I read an article during the pandemic which said, "life is messy right now, and it would make sense that our homes and lives are rather chaotic and messy right now". But that was small comfort to a hausfrau who has always had it together. I remember the first lock down in the spring of 2020. I got a tonne of shit done around the house during that one. I was on a roll. I was checking things off on my to-do list like nobody's business. Handling small maintenance issues, repainting baseboards, etc. But the lockdown the following year... not so much. By then, pandemic fatigue had kicked in and I just gave up on keeping the house together. I could barely keep myself together!

I think the lesson in all of this was for me to let go of the "shoulds" around all of this. I kept thinking that I used to be able to handle everything "before"... but we were not living in "before" times. We were living through a pandemic. Not just any pandemic... a global pandemic... Very few people in living memory (over 104) have lived through a pandemic. And even the oldest person on the earth (118 years old) would have been only 14 at the time of the Spanish flu. This was unprecedented.

And perhaps we needed the lesson. Perhaps we needed to learn that it is OK to cut ourselves some slack. Perhaps a tidy/clean house is not the most important thing in the world. Unless of course, someone in the family got a positive covid test back... in which case, housecleaning shot to the top of the list! But other than that... perhaps we all needed to learn that there are more important things to do than taking care of the house. Perhaps we needed to learn how to take care of ourselves first.

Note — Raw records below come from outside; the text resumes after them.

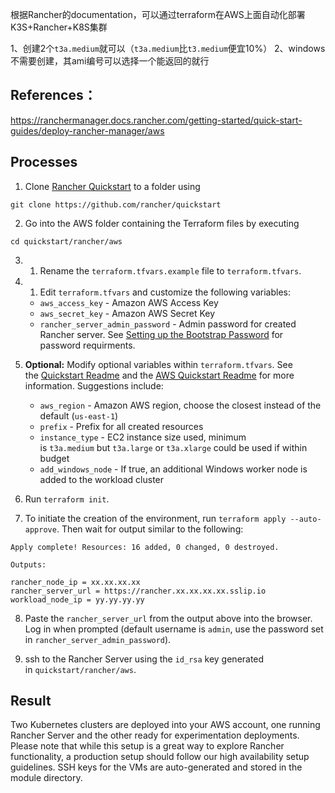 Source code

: 
根据Rancher的documentation，可以通过terraform在AWS上面自动化部署K3S+Rancher+K8S集群

1、创建2个`t3a.medium`就可以（`t3a.medium`比`t3.medium`便宜10%）
2、windows不需要创建，其ami编号可以选择一个能返回的就行

## References：

https://ranchermanager.docs.rancher.com/getting-started/quick-start-guides/deploy-rancher-manager/aws

## Processes

1. Clone [Rancher Quickstart](https://github.com/rancher/quickstart) to a folder using
```
git clone https://github.com/rancher/quickstart
```

2. Go into the AWS folder containing the Terraform files by executing
```
cd quickstart/rancher/aws
```

3. 1. Rename the `terraform.tfvars.example` file to `terraform.tfvars`.

4. 1. Edit `terraform.tfvars` and customize the following variables:
    
    - `aws_access_key` - Amazon AWS Access Key
    - `aws_secret_key` - Amazon AWS Secret Key
    - `rancher_server_admin_password` - Admin password for created Rancher server. See [Setting up the Bootstrap Password](https://ranchermanager.docs.rancher.com/getting-started/installation-and-upgrade/resources/bootstrap-password#password-requirements) for password requirments.

5. **Optional:** Modify optional variables within `terraform.tfvars`. See the [Quickstart Readme](https://github.com/rancher/quickstart) and the [AWS Quickstart Readme](https://github.com/rancher/quickstart/tree/master/rancher/aws) for more information. Suggestions include:
    
    - `aws_region` - Amazon AWS region, choose the closest instead of the default (`us-east-1`)
    - `prefix` - Prefix for all created resources
    - `instance_type` - EC2 instance size used, minimum is `t3a.medium` but `t3a.large` or `t3a.xlarge` could be used if within budget
    - `add_windows_node` - If true, an additional Windows worker node is added to the workload cluster

6. Run `terraform init`.
7. To initiate the creation of the environment, run `terraform apply --auto-approve`. Then wait for output similar to the following:
```
Apply complete! Resources: 16 added, 0 changed, 0 destroyed.  
  
Outputs:  
  
rancher_node_ip = xx.xx.xx.xx  
rancher_server_url = https://rancher.xx.xx.xx.xx.sslip.io  
workload_node_ip = yy.yy.yy.yy
```

8. Paste the `rancher_server_url` from the output above into the browser. Log in when prompted (default username is `admin`, use the password set in `rancher_server_admin_password`).

9. ssh to the Rancher Server using the `id_rsa` key generated in `quickstart/rancher/aws`.

## Result

Two Kubernetes clusters are deployed into your AWS account, one running Rancher Server and the other ready for experimentation deployments. Please note that while this setup is a great way to explore Rancher functionality, a production setup should follow our high availability setup guidelines. SSH keys for the VMs are auto-generated and stored in the module directory.
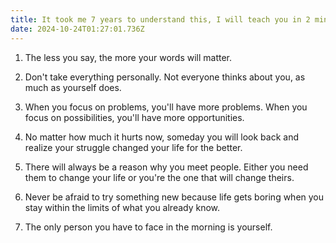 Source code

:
 ```yaml
---
title: It took me 7 years to understand this, I will teach you in 2 minutes.
date: 2024-10-24T01:27:01.736Z
---
```


1. The less you say, the more your words will matter.

2. Don't take everything personally. Not everyone thinks about you, as much as yourself does.

3. When you focus on problems, you'll have more problems. When you focus on possibilities, you'll have more opportunities.

4. No matter how much it hurts now, someday you will look back and realize your struggle changed your life for the better.

5. There will always be a reason why you meet people. Either you need them to change your life or you're the one that will change theirs.

6. Never be afraid to try something new because life gets boring when you stay within the limits of what you already know.

7. The only person you have to face in the morning is yourself. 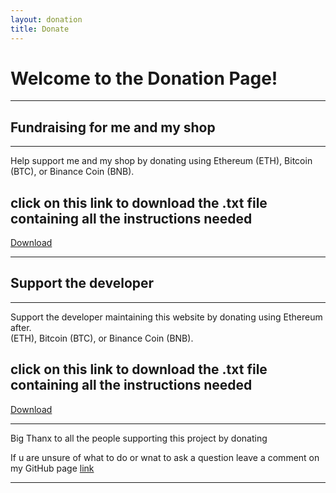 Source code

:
 ```yaml
---
layout: donation
title: Donate
---
```


# Welcome to the Donation Page!

---
## Fundraising for me and my shop
---

Help support me and my shop by donating using Ethereum (ETH), Bitcoin (BTC), or Binance Coin (BNB).

## click on this link to download the .txt file containing all the instructions needed
[Download](https://drive.google.com/file/d/1Egjks3qZnY8wQ9-oUcpIc1M7tdqEzAow/view?usp=drivesdk)

---
## Support the developer
---
Support the developer maintaining this website by donating using Ethereum after.<br>(ETH), Bitcoin (BTC), or Binance Coin (BNB).

## click on this link to download the .txt file containing all the instructions needed
[Download](https://drive.google.com/file/d/1EewzBlWPzlgRPFUhsdQgiYr8_DH7Wytw/view?usp=drivesdk)

---
Big Thanx to all the people supporting this project by donating

If u are unsure of what to do or wnat to ask a question leave a comment on my GitHub page [link](https://github.com/Electroboy15/Chat-and-info-for-Takway.shop/discussions/1#discussion-6864775)

---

And not by showering regularly. Perhaps rather than dusting and cleaning toilets... we'd do better to meditate and exercise. To get out into nature where our souls derive nourishment. In unprecedented times... perhaps it's time to go back to the basics. What do we need to do to take care of our souls, our spirits, our emotions. Because after three years of this... the evidence is clear... our mental health took a nose dive during all of those lockdowns.

As we come out of it (and I am hoping that finally... we are coming out of it)... we can look around us and choose what is really important. Friends, family, health, well-being, exercise... things that nourish us. The dusting and the toilets can fit into the small little corners our life.

As 2023 began, I made a choice to focus on me... rebuilding a regular exercise routine, reintroducing daily meditation, connecting with friends and family, drinking enough water, eating well. And cutting myself some slack when it comes to the house cleaning.

These are all small things... and yet they aren't. Every drink of water is a small thing... but drinking enough water every day is a huge thing. Every step and walk is a small thing and yet... by the end of the day, 15,000 steps and 8 km of walking is a big thing. Every choice to eat an apple instead of a piece of chocolate is a small thing and yet... at the end of the day, 3 apples and 0 chocolate is a big thing... and at the end of the week... those small steps add up to one huge thing!